[Extracted records]
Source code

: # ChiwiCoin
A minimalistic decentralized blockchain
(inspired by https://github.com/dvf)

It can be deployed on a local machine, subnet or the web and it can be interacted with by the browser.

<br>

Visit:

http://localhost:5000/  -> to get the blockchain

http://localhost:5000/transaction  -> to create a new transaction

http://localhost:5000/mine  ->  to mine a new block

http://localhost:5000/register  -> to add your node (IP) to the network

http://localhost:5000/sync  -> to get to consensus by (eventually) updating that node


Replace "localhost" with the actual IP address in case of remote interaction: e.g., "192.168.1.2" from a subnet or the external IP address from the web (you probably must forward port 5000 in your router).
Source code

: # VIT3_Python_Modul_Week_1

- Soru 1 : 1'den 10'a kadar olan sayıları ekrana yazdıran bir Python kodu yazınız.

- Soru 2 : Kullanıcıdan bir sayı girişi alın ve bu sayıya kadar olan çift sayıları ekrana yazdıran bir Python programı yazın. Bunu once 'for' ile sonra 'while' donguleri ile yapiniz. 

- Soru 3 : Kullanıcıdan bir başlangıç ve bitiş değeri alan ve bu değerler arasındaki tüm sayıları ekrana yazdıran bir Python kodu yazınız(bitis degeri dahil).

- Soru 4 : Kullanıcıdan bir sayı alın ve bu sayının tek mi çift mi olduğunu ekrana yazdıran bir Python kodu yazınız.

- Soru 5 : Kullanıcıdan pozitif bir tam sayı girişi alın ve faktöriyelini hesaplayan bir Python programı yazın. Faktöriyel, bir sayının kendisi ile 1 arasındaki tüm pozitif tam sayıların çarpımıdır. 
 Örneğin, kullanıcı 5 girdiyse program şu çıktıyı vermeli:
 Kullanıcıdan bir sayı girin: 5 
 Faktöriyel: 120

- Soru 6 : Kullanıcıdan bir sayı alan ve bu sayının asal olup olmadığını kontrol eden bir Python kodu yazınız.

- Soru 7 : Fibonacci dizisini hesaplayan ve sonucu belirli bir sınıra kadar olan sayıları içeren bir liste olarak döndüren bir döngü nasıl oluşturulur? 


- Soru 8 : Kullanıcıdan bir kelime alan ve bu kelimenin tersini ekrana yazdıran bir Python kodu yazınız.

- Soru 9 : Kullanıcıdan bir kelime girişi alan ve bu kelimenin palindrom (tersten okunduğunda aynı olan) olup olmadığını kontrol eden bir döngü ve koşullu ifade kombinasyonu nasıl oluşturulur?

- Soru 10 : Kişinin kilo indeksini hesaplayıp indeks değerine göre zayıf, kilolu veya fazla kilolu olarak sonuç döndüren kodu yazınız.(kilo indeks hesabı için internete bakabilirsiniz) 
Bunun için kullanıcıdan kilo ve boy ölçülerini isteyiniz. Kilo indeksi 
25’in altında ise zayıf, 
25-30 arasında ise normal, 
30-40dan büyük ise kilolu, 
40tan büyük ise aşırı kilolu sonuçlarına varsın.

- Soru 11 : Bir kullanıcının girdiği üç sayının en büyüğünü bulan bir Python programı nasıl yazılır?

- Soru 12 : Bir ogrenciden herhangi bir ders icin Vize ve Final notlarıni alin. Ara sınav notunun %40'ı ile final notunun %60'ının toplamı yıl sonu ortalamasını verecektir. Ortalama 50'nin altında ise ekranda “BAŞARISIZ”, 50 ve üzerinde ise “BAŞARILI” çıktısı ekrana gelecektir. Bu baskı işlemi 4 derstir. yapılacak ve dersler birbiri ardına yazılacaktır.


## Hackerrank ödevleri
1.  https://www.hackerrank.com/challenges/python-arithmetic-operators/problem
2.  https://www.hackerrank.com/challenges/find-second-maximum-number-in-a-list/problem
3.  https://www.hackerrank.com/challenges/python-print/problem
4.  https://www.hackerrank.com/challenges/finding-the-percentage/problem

### EXERCISE INSTRUCTIONS
Copy out each line of the data that holds the string "döngü".

### RESPONSE BOX
- Soru 7 : Fibonacci dizisini hesaplayan ve sonucu belirli bir sınıra kadar olan sayıları içeren bir liste olarak döndüren bir döngü nasıl oluşturulur? 
- Soru 9 : Kullanıcıdan bir kelime girişi alan ve bu kelimenin palindrom (tersten okunduğunda aynı olan) olup olmadığını kontrol eden bir döngü ve koşullu ifade kombinasyonu nasıl oluşturulur?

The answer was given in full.